Was that they put it in a blog, and ran banner ads. Apparently that is their way of "gaining my permission".
LinkedIn has admitted that it screwed up with its latest tweak to the social-network-for-suits, after the company started using names and photos in third-party advertising. "Our core guiding value is Members First. And, with regards to the social ads we've been testing, we're listening to our members. We could have …
Amazing. When I heard their claim to have properly notified users of the change, I was surprised that I somehow missed this.
Then I find out that this "notification" consisted of a single blog post - and a banner ad, FFS!!

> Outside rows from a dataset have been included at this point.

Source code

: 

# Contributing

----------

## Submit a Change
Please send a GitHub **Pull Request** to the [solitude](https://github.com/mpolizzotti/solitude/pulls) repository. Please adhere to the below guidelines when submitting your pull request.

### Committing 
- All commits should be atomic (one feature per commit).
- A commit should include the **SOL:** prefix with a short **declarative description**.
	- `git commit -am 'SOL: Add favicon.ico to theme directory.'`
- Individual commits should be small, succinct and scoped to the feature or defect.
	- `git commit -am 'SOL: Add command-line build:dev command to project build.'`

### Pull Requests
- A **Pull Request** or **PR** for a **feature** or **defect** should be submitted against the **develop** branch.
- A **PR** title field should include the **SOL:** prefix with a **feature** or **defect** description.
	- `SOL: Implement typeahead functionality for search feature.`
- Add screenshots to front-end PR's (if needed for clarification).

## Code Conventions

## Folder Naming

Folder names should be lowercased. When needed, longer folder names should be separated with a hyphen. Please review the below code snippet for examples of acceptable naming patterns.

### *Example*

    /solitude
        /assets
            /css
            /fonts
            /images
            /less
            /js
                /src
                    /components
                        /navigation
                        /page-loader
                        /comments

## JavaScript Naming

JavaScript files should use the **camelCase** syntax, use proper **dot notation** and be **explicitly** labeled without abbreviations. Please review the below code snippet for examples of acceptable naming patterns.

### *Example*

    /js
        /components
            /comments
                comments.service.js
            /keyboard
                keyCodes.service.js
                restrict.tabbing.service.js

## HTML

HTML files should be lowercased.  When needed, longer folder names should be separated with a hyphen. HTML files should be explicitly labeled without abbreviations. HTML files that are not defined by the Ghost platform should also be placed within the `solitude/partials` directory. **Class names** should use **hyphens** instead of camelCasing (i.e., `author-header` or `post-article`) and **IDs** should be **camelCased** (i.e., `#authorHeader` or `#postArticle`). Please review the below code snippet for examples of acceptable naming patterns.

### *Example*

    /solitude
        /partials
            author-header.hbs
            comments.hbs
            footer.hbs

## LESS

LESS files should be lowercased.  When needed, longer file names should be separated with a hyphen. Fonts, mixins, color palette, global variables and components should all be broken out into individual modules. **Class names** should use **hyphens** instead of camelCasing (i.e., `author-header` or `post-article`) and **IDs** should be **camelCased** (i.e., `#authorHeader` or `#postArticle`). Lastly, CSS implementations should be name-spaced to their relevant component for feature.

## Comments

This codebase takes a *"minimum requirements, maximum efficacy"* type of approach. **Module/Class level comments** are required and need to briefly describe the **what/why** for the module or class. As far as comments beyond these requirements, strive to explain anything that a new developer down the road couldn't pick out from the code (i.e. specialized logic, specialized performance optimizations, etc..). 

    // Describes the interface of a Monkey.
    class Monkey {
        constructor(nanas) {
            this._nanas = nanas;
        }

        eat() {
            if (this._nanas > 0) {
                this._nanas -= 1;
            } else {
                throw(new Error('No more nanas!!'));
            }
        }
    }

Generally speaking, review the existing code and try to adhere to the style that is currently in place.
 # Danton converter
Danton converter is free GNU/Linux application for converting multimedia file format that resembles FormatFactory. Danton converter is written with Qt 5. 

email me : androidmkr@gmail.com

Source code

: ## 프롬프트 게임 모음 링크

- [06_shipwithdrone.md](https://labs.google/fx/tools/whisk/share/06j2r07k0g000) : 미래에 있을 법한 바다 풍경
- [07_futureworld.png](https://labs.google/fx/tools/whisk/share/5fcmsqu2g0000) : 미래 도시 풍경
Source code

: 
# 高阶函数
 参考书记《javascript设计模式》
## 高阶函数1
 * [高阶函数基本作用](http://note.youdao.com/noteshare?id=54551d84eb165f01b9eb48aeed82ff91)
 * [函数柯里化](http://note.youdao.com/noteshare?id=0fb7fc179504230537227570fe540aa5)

Just unbelievable. On what planet could that possibly be considered "seeking informed consent"?
Ok, maybe I was under a rock that day..... maybe this is a London thing that I just don't get.
What the heck are you talking about?
Did someone actually try to claim displaying something this way? Or are you just being figurative?
If so I get, though I would have to say in the U.S this would not work.
Anything locked in a disused lavatory would be sure to be busted or picked withing a few hours or minutes depending on the neighborhood.
Also I would have to say that any door with "Beware of the Leopard" on it (outside of say a zoo or animal reserve) would be BOUND to make we want to look inside.
Maybe we are stupid curious cats, but that's our nature ... does pay off a bit on the inventing side i guess though....
So if you don't read the LinkedIn blog and do use an ad blocker, you wouldn't have known anything about this. Which explains why I didn't know anything about this...
They have my email address, surely this was important enough to warrant sending notification emails to the user base?
I agree with the previous comments - a blog post is NOT the way to inform your users of an upcoming way to the way an organisation uses their data, unless the organisation has a way of ensuring their entire user base reads the blog.
I would have expected a social networking site aimed at professional social networking to act, well, more professional.
If you want to understand a company, look at the top. If you've ever met Reid Hoffman you'll understand. An obese, pompous arse of a man: pavillion-sized shirt attempting to hide his enormous belly, wobbling from his incessant and irritating foot-tapping, bouncing his sweaty balls in his oversize jogging bottoms. Technology's answer to Jabba the Hut. Odious.
The basic attraction for me is this:
LinkedIn appears to solely focus on maintaining business connections for people for free. (with additional tools if you chose to pay)
- It (until recently) appeared to do a good job of letting the paid people like HR staff and recruiters, and frequent job hoppers pay for the paid part of the service, some banner ads make up the rest of the revenue and the rest of us get a free place to keep a photo, email and current employment status in a nice online tool at no cost, and no risk of general public coming across it and abusing it.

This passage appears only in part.